1

The Land

           The causes which would in general be likely to keep a mountain range for long within the realm of fable, such as the absence of low passes, or of longitudinal valleys reaching into the heart of the chain, its situation away from the lines of communication betwen nations, and the fact of forming a political frontier between them, and lastly the sway of fashion, have all operated with special force in the case of the Pyrenees.

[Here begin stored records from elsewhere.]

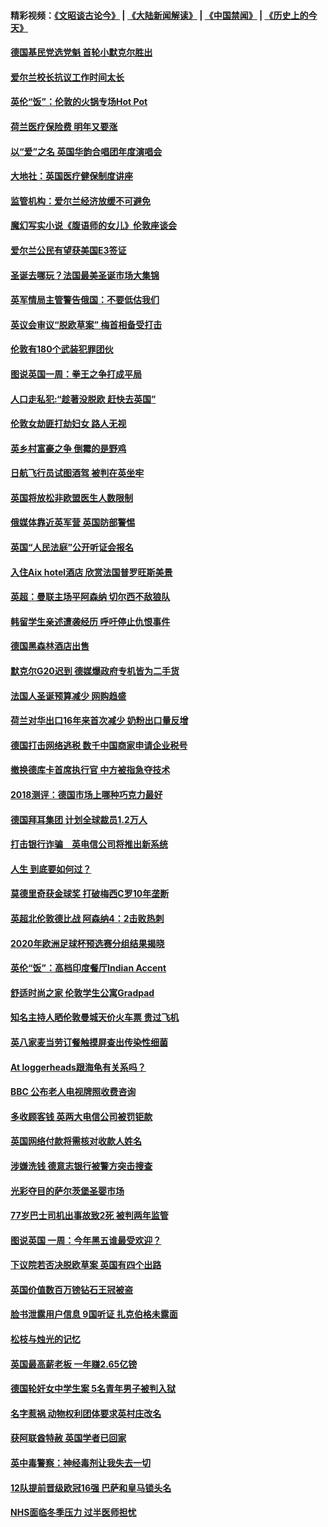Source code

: #### 精彩视频：[《文昭谈古论今》](https://github.com/gfw-breaker/wenzhao/blob/master/README.md?t=12080332) | [《大陆新闻解读》](https://github.com/gfw-breaker/ntdtv-comedy/blob/master/README.md?t=12080332) | [《中国禁闻》](https://github.com/gfw-breaker/ntdtv-news/blob/master/README.md?t=12080332) | [《历史上的今天》](https://github.com/gfw-breaker/today-in-history/blob/master/README.md?t=12080332) 

#### [德国基民党选党魁 首轮小默克尔胜出](../pages/nsc974/n10897678.md?t=12080332) 

#### [爱尔兰校长抗议工作时间太长](../pages/nsc974/n10897164.md?t=12080332) 

#### [英伦“饭”：伦敦的火锅专场Hot Pot](../pages/nsc974/n10897146.md?t=12080332) 

#### [荷兰医疗保险费 明年又要涨](../pages/nsc974/n10897113.md?t=12080332) 

#### [以“爱”之名 英国华韵合唱团年度演唱会](../pages/nsc974/n10897132.md?t=12080332) 

#### [大地社：英国医疗健保制度讲座](../pages/nsc974/n10897109.md?t=12080332) 

#### [监管机构：爱尔兰经济放缓不可避免](../pages/nsc974/n10897047.md?t=12080332) 

#### [魔幻写实小说《腹语师的女儿》伦敦座谈会](../pages/nsc974/n10897070.md?t=12080332) 

#### [爱尔兰公民有望获美国E3签证](../pages/nsc974/n10896956.md?t=12080332) 

#### [圣诞去哪玩？法国最美圣诞市场大集锦](../pages/nsc974/n10895365.md?t=12080332) 

#### [英军情局主管警告俄国：不要低估我们](../pages/nsc974/n10895238.md?t=12080332) 

#### [英议会审议“脱欧草案” 梅首相备受打击](../pages/nsc974/n10895260.md?t=12080332) 

#### [伦敦有180个武装犯罪团伙](../pages/nsc974/n10895487.md?t=12080332) 

#### [图说英国一周：拳王之争打成平局](../pages/nsc974/n10895330.md?t=12080332) 

#### [人口走私犯:“趁著没脱欧 赶快去英国”](../pages/nsc974/n10895316.md?t=12080332) 

#### [伦敦女劫匪打劫妇女 路人无视](../pages/nsc974/n10895309.md?t=12080332) 

#### [英乡村富豪之争  倒霉的是野鸡](../pages/nsc974/n10895305.md?t=12080332) 

#### [日航飞行员试图酒驾  被判在英坐牢](../pages/nsc974/n10895291.md?t=12080332) 

#### [英国将放松非欧盟医生人数限制](../pages/nsc974/n10895286.md?t=12080332) 

#### [俄媒体靠近英军营 英国防部警惕](../pages/nsc974/n10895265.md?t=12080332) 

#### [英国“人民法庭”公开听证会报名](../pages/nsc974/n10895219.md?t=12080332) 

#### [入住Aix hotel酒店 欣赏法国普罗旺斯美景](../pages/nsc974/n10894800.md?t=12080332) 

#### [英超：曼联主场平阿森纳 切尔西不敌狼队](../pages/nsc974/n10893786.md?t=12080332) 

#### [韩留学生亲述遭袭经历 呼吁停止仇恨事件](../pages/nsc974/n10893538.md?t=12080332) 

#### [德国黑森林酒店出售](../pages/nsc974/n10893286.md?t=12080332) 

#### [默克尔G20迟到 德媒爆政府专机皆为二手货](../pages/nsc974/n10892503.md?t=12080332) 

#### [法国人圣诞预算减少 网购趋盛](../pages/nsc974/n10892541.md?t=12080332) 

#### [荷兰对华出口16年来首次减少 奶粉出口量反增](../pages/nsc974/n10892601.md?t=12080332) 

#### [德国打击网络逃税 数千中国商家申请企业税号](../pages/nsc974/n10892430.md?t=12080332) 

#### [撤换德库卡首席执行官 中方被指急夺技术](../pages/nsc974/n10891177.md?t=12080332) 

#### [2018测评：德国市场上哪种巧克力最好](../pages/nsc974/n10891102.md?t=12080332) 

#### [德国拜耳集团 计划全球裁员1.2万人](../pages/nsc974/n10891082.md?t=12080332) 

#### [打击银行诈骗　英电信公司将推出新系统](../pages/nsc974/n10890987.md?t=12080332) 

#### [人生 到底要如何过？](../pages/nsc974/n10890980.md?t=12080332) 

#### [莫德里奇获金球奖 打破梅西C罗10年垄断](../pages/nsc974/n10890252.md?t=12080332) 

#### [英超北伦敦德比战 阿森纳4：2击败热刺](../pages/nsc974/n10887322.md?t=12080332) 

#### [2020年欧洲足球杯预选赛分组结果揭晓](../pages/nsc974/n10887348.md?t=12080332) 

#### [英伦“饭”：高档印度餐厅Indian Accent](../pages/nsc974/n10887152.md?t=12080332) 

#### [舒适时尚之家 伦敦学生公寓Gradpad](../pages/nsc974/n10887125.md?t=12080332) 

#### [知名主持人晒伦敦曼城天价火车票 贵过飞机](../pages/nsc974/n10887062.md?t=12080332) 

#### [英八家麦当劳订餐触摸屏查出传染性细菌](../pages/nsc974/n10886684.md?t=12080332) 

#### [At loggerheads跟海龟有关系吗？](../pages/nsc974/n10883586.md?t=12080332) 

#### [BBC 公布老人电视牌照收费咨询](../pages/nsc974/n10883556.md?t=12080332) 

#### [多收顾客钱 英两大电信公司被罚钜款](../pages/nsc974/n10883526.md?t=12080332) 

#### [英国网络付款将需核对收款人姓名](../pages/nsc974/n10883510.md?t=12080332) 

#### [涉嫌洗钱 德意志银行被警方突击搜查](../pages/nsc974/n10881516.md?t=12080332) 

#### [光彩夺目的萨尔茨堡圣婴市场](../pages/nsc974/n10881904.md?t=12080332) 

#### [77岁巴士司机出事故致2死 被判两年监管](../pages/nsc974/n10881843.md?t=12080332) 

#### [图说英国 一周：今年黑五谁最受欢迎？](../pages/nsc974/n10881815.md?t=12080332) 

#### [下议院若否决脱欧草案 英国有四个出路](../pages/nsc974/n10881130.md?t=12080332) 

#### [英国价值数百万镑钻石王冠被盗](../pages/nsc974/n10881169.md?t=12080332) 

#### [脸书泄露用户信息 9国听证 扎克伯格未露面](../pages/nsc974/n10881125.md?t=12080332) 

#### [松枝与烛光的记忆](../pages/nsc974/n10881139.md?t=12080332) 

#### [英国最高薪老板 一年赚2.65亿镑](../pages/nsc974/n10881230.md?t=12080332) 

#### [德国轮奸女中学生案 5名青年男子被判入狱](../pages/nsc974/n10880979.md?t=12080332) 

#### [名字惹祸  动物权利团体要求英村庄改名](../pages/nsc974/n10881160.md?t=12080332) 

#### [获阿联酋特赦 英国学者已回家](../pages/nsc974/n10881153.md?t=12080332) 

#### [英中毒警察：神经毒剂让我失去一切](../pages/nsc974/n10881143.md?t=12080332) 

#### [12队提前晋级欧冠16强 巴萨和皇马锁头名](../pages/nsc974/n10880196.md?t=12080332) 

#### [NHS面临冬季压力 过半医师担忧](../pages/nsc974/n10879741.md?t=12080332)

     —The Geographical Journal, 18941

In Perigrinación del mundo (Pilgrimage of the World, 1680) the seventeenth-century Spanish missionary Dr. Pedro Cubero Sebastián warns his readers to beware of the “Pyrenean Mountains, so celebrated amongst the ancient Cosmographers, so harsh to pass through . . . whose summits appear to be sliding apart so as to fall on those passing through them; nothing else is to be found there, except the cadavers of dead men who lost their lives as a result of the rigorous weather, or because some hard boulder served as their shroud; there is no doubt that it makes one’s flesh creep to cross them.”2 Cubero’s hyperbolic evocation of these horrors was not unusual; mountains were frequently described in similar terms by European travelers in this period. But his description of the Pyrenees as a landscape that was “so harsh to pass through” echoed a familiar theme that many writers have evoked in writing about the Pyrenees. For much of their history the Pyrenees have been depicted as an impenetrable “wall,” a barrier to human movement or a strategic barrier between tribes, civilizations, empires, and states. Such imagery, through constant repetition, has tended to define the Pyrenees as a landscape of desolation, difficulty, and inaccessibility that fully bears out the old French depiction of the mountains as a “savage frontier.”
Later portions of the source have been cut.